◆ **WORK REQUIRED**
Would you please copy each line below that includes the string "Answer"?

[Stored entries]

________________

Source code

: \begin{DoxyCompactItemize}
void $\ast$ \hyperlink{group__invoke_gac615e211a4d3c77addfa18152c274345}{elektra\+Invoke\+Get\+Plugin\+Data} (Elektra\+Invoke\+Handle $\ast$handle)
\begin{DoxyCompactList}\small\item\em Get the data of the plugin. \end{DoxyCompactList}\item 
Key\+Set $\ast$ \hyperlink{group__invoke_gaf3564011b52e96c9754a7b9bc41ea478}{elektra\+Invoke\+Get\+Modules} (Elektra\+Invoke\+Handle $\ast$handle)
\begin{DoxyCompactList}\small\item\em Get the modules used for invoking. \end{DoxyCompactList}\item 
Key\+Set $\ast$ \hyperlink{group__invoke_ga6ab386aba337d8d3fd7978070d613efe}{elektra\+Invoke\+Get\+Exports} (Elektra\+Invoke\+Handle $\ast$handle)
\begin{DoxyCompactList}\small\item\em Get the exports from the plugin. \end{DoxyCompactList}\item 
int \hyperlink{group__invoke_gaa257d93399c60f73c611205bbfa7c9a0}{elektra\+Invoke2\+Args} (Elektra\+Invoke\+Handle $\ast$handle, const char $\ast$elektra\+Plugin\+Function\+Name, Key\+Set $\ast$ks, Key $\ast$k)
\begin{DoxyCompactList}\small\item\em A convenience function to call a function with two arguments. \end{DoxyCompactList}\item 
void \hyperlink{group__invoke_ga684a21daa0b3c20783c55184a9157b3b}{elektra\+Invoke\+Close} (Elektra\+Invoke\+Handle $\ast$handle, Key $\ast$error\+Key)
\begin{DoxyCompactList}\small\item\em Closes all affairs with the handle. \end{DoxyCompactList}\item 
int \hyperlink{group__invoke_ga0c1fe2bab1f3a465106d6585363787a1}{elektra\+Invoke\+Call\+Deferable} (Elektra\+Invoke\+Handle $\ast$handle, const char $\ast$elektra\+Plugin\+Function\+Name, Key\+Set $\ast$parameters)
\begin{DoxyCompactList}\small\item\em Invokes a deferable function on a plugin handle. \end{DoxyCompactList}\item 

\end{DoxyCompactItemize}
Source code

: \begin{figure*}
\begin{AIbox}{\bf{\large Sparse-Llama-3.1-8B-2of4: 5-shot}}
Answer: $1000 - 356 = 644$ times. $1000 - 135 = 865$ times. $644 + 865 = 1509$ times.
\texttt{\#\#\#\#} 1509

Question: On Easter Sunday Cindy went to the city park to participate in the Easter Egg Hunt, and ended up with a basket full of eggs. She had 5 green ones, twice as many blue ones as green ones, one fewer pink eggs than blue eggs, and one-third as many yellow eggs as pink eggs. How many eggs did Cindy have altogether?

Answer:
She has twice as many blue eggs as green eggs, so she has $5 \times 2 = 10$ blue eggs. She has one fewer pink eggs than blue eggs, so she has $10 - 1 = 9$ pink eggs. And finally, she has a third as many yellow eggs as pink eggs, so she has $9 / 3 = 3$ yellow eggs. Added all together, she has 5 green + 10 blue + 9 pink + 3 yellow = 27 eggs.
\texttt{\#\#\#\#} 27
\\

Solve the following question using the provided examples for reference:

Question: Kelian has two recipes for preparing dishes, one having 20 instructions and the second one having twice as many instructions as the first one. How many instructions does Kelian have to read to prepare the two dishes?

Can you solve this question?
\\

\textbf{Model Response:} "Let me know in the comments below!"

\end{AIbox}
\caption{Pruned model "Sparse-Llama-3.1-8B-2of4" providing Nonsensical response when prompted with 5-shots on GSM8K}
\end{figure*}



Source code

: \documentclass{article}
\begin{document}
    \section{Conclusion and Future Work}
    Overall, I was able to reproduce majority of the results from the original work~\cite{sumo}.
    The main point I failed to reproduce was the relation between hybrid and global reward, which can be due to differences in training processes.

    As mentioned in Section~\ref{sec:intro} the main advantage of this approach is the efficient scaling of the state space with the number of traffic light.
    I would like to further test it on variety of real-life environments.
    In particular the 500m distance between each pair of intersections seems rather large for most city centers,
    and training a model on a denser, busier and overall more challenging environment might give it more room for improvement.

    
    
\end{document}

________________

◆ **SOLUTION**
Answer: $1000 - 356 = 644$ times. $1000 - 135 = 865$ times. $644 + 865 = 1509$ times.
Answer:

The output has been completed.